### Task item
Copy each line of the records that contains the word "Native".
Segment Start: Dataset records
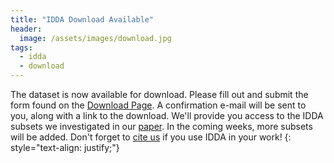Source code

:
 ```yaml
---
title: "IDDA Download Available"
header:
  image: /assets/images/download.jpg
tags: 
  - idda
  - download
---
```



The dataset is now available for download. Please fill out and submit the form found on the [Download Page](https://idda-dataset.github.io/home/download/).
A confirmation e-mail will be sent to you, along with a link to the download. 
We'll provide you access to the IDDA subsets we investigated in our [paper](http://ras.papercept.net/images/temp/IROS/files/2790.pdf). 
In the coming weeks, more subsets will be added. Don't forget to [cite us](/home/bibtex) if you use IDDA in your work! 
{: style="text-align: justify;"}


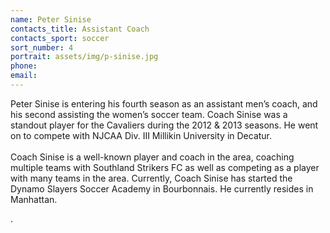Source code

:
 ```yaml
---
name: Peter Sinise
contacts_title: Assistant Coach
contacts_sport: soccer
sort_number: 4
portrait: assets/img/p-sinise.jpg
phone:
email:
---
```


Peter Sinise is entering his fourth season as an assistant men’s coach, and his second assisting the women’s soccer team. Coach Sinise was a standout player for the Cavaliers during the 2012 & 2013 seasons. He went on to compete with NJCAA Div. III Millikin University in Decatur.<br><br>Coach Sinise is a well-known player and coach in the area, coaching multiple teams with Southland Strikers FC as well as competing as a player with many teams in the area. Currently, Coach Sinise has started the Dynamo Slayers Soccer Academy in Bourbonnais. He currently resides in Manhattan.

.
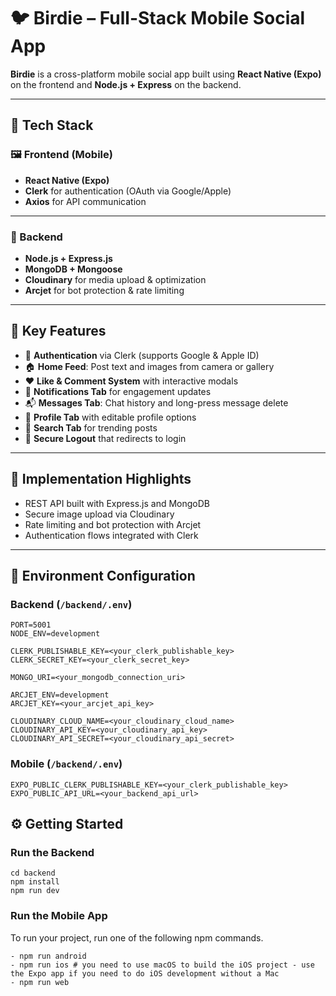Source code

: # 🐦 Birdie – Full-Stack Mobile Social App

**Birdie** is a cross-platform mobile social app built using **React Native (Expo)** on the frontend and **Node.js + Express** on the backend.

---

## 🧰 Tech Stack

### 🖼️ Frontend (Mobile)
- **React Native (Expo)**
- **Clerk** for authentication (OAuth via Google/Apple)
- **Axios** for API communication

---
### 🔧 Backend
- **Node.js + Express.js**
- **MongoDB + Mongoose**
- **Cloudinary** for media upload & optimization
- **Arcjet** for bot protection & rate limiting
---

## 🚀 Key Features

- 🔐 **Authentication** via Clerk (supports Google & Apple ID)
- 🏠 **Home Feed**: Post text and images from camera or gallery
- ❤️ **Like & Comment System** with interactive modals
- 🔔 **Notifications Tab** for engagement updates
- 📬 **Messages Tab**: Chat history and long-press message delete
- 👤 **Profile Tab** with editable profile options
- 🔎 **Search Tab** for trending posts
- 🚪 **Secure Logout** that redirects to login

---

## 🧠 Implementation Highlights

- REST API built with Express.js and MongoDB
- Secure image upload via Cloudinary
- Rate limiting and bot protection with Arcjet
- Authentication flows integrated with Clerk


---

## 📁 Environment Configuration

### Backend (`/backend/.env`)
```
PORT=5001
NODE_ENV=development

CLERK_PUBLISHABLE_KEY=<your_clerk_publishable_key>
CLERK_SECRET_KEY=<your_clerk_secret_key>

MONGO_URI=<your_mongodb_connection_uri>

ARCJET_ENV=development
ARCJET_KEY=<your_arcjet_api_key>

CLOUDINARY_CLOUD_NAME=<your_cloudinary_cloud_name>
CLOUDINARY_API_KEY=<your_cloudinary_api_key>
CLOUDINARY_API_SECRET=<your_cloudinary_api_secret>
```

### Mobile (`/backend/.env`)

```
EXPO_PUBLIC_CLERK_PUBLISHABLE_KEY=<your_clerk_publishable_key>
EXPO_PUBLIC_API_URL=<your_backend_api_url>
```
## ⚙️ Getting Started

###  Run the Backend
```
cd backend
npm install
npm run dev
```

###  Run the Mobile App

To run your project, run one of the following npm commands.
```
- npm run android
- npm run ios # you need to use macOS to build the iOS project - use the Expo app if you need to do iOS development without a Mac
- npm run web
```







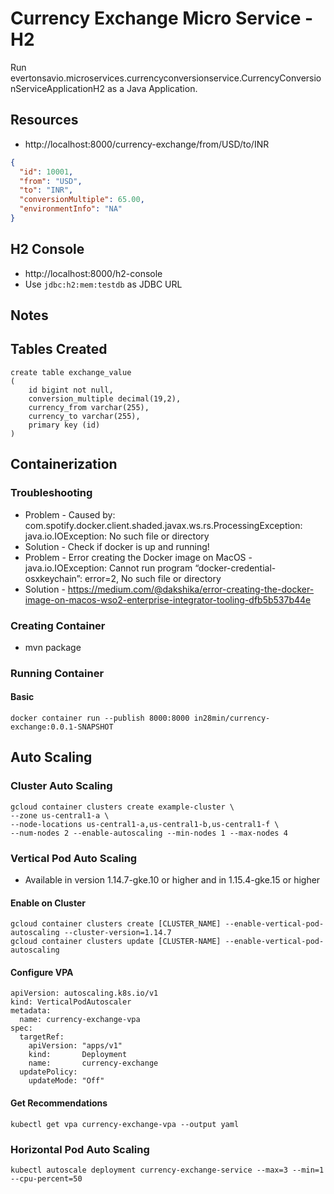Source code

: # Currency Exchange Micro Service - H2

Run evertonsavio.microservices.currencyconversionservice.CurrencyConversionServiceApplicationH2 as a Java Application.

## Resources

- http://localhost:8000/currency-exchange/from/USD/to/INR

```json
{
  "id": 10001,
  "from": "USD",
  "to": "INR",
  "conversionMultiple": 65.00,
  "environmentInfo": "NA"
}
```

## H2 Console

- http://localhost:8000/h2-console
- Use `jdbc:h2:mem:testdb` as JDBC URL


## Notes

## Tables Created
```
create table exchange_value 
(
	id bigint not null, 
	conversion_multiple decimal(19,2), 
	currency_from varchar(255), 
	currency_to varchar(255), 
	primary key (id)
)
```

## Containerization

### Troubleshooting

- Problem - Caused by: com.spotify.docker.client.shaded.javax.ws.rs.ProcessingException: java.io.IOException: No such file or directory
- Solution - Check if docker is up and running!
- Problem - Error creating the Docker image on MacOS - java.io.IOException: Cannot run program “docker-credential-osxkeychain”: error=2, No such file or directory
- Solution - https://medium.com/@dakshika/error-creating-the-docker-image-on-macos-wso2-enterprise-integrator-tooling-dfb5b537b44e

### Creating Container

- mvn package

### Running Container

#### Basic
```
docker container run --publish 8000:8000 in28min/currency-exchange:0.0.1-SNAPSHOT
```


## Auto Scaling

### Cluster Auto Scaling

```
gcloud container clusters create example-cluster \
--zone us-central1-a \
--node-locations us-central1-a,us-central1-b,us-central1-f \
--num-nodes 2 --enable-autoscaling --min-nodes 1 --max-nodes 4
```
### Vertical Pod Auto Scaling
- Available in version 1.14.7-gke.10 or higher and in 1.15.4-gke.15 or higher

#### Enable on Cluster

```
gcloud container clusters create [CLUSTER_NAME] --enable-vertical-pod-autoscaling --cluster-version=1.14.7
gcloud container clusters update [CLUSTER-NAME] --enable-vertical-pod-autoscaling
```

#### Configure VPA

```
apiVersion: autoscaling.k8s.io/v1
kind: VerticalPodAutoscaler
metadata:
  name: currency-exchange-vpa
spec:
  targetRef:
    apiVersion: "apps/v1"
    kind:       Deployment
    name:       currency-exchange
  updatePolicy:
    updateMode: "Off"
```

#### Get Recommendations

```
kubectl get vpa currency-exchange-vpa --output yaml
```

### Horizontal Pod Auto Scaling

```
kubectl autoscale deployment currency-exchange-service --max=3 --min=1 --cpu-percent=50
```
Segment End: Dataset records
Segment Start: Dataset records
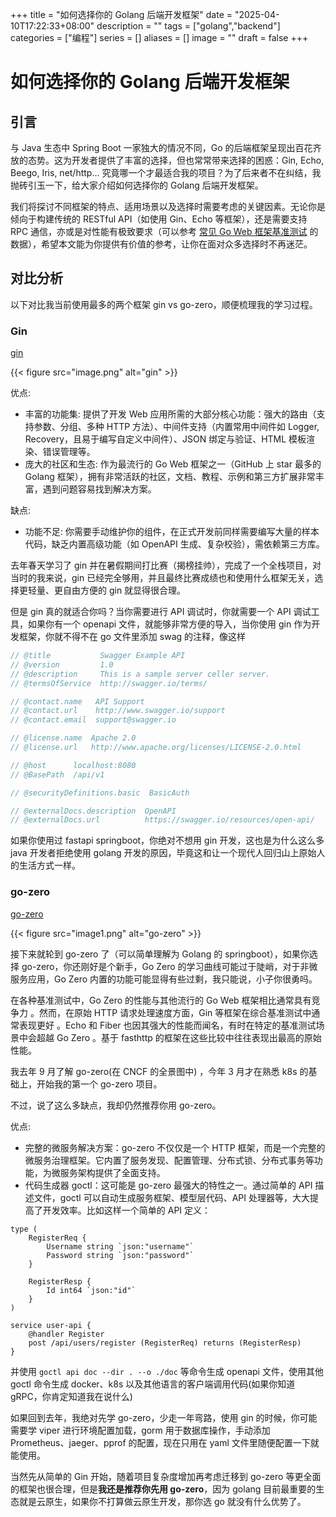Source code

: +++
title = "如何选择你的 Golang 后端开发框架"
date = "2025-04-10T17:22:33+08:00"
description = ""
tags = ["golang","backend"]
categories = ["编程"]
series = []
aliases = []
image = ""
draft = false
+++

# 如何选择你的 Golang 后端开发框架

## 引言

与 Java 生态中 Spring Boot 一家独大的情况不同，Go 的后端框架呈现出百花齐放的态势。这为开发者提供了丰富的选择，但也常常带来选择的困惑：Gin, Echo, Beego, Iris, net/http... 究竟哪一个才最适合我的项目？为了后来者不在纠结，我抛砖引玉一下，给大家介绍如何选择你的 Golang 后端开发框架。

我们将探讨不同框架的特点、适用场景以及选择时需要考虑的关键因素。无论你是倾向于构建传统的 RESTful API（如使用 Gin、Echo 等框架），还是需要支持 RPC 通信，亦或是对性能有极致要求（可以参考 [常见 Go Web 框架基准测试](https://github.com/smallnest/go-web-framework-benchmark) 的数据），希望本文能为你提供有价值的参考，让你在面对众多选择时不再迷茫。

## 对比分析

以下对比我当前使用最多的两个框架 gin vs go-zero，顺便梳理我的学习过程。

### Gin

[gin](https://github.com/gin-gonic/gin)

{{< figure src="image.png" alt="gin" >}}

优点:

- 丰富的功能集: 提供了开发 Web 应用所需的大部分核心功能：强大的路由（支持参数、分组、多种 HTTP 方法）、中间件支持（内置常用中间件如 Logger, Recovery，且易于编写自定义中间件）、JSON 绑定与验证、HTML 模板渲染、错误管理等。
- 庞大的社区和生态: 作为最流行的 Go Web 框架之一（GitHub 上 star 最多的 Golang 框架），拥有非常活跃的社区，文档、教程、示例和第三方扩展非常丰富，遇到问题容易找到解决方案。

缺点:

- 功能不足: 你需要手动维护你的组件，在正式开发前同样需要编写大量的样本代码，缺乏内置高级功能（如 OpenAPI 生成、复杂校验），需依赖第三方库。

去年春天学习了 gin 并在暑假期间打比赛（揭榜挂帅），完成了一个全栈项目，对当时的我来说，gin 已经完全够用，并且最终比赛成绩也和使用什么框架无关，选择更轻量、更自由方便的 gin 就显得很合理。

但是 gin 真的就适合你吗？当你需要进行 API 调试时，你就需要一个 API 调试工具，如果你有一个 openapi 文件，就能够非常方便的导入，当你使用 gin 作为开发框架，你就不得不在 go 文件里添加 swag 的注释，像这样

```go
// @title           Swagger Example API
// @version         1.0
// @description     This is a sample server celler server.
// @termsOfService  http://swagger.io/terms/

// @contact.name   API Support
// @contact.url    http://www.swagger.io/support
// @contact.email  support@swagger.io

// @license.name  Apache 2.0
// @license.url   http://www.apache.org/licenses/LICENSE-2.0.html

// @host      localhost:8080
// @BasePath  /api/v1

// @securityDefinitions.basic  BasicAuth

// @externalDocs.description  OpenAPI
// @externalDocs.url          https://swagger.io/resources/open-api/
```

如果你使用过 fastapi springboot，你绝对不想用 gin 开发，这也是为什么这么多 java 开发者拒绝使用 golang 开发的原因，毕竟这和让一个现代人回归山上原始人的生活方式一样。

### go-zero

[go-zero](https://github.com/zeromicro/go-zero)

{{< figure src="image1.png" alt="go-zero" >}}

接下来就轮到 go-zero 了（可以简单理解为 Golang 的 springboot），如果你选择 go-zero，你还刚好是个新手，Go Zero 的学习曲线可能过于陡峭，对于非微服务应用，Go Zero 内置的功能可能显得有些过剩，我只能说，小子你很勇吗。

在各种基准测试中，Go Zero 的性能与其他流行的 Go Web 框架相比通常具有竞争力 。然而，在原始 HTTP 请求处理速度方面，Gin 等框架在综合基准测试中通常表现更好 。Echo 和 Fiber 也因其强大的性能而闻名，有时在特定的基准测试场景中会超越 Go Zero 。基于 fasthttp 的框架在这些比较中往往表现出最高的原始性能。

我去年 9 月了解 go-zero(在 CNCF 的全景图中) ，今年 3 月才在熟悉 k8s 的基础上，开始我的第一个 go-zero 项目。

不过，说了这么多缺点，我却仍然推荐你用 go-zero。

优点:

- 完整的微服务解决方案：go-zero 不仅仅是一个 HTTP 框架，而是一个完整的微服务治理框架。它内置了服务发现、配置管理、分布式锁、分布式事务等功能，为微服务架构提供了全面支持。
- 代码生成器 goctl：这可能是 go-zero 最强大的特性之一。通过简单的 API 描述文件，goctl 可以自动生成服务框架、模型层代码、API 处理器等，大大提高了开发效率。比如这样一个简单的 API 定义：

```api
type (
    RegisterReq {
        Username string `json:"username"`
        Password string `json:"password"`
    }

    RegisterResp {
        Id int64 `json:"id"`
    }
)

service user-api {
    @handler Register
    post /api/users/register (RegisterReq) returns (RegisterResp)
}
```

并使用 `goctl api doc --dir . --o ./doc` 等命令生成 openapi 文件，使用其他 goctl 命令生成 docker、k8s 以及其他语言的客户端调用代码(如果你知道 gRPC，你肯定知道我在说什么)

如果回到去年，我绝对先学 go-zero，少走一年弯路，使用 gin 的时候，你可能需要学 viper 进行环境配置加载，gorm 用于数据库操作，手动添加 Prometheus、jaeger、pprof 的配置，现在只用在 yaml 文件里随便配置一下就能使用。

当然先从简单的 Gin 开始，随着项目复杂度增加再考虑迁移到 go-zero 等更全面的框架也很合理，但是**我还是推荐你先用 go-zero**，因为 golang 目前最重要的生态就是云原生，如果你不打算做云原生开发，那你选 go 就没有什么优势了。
Segment End: Dataset records
Segment Start: Dataset records
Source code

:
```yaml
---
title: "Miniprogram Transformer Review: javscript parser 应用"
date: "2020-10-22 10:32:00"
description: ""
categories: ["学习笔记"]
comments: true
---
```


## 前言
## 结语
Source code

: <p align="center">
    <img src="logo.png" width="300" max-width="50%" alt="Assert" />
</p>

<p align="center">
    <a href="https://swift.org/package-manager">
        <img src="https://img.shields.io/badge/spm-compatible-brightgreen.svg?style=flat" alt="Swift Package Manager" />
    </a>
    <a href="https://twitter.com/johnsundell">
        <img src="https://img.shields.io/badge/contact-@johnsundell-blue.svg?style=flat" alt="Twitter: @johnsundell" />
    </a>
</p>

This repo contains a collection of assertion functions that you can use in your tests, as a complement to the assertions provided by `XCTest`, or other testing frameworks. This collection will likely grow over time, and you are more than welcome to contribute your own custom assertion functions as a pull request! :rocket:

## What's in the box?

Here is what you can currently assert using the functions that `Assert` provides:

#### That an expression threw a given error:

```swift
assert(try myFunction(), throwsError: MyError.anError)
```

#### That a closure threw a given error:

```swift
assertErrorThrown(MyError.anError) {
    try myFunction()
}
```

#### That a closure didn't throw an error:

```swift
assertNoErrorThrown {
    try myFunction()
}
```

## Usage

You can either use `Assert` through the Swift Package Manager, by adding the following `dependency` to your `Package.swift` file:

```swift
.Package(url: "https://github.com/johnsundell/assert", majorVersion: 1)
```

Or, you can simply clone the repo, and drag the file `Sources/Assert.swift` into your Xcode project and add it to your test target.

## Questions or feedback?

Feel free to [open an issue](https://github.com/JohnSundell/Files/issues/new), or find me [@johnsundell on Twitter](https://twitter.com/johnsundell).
Segment End: Dataset records
### Written answer
**Birdie** is a cross-platform mobile social app built using **React Native (Expo)** on the frontend and **Node.js + Express** on the backend.
- **React Native (Expo)**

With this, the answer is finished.